The task>
Give the number of lines below that hold the string "einer", and nothing more.

[Stored items from a collection]
# # #

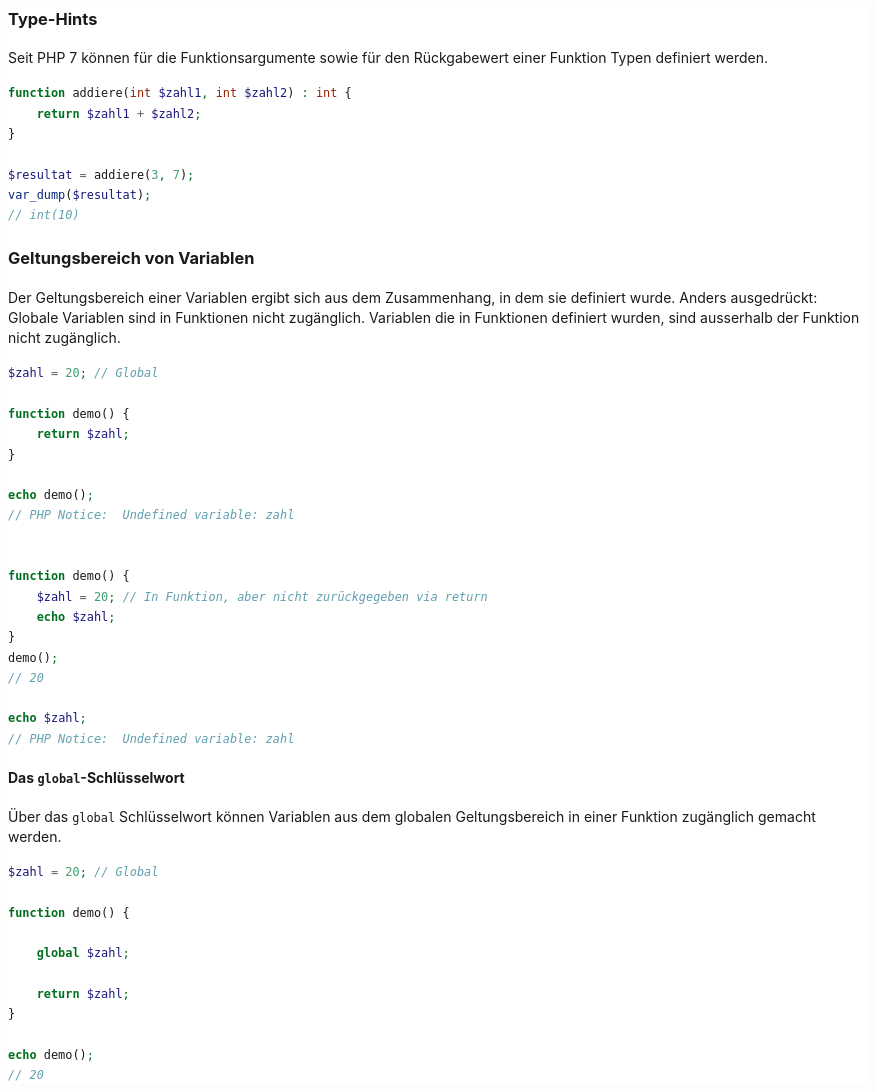 ### Type-Hints

Seit PHP 7 können für die Funktionsargumente sowie für den Rückgabewert einer Funktion Typen definiert werden.

```php
function addiere(int $zahl1, int $zahl2) : int {
    return $zahl1 + $zahl2;
}

$resultat = addiere(3, 7);
var_dump($resultat);
// int(10)
```

### Geltungsbereich von Variablen

Der Geltungsbereich einer Variablen ergibt sich aus dem Zusammenhang, in dem sie definiert wurde. Anders ausgedrückt: Globale Variablen sind in Funktionen nicht zugänglich. Variablen die in Funktionen definiert wurden, sind ausserhalb der Funktion nicht zugänglich.

```php
$zahl = 20; // Global

function demo() {
    return $zahl;
}

echo demo();
// PHP Notice:  Undefined variable: zahl


function demo() {
    $zahl = 20; // In Funktion, aber nicht zurückgegeben via return
    echo $zahl;
}
demo();
// 20

echo $zahl;
// PHP Notice:  Undefined variable: zahl

```

#### Das `global`-Schlüsselwort

Über das `global` Schlüsselwort können Variablen aus dem globalen Geltungsbereich in einer Funktion zugänglich gemacht werden.

```php
$zahl = 20; // Global

function demo() {

    global $zahl;

    return $zahl;
}

echo demo();
// 20
```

# # #

Expected answer>
3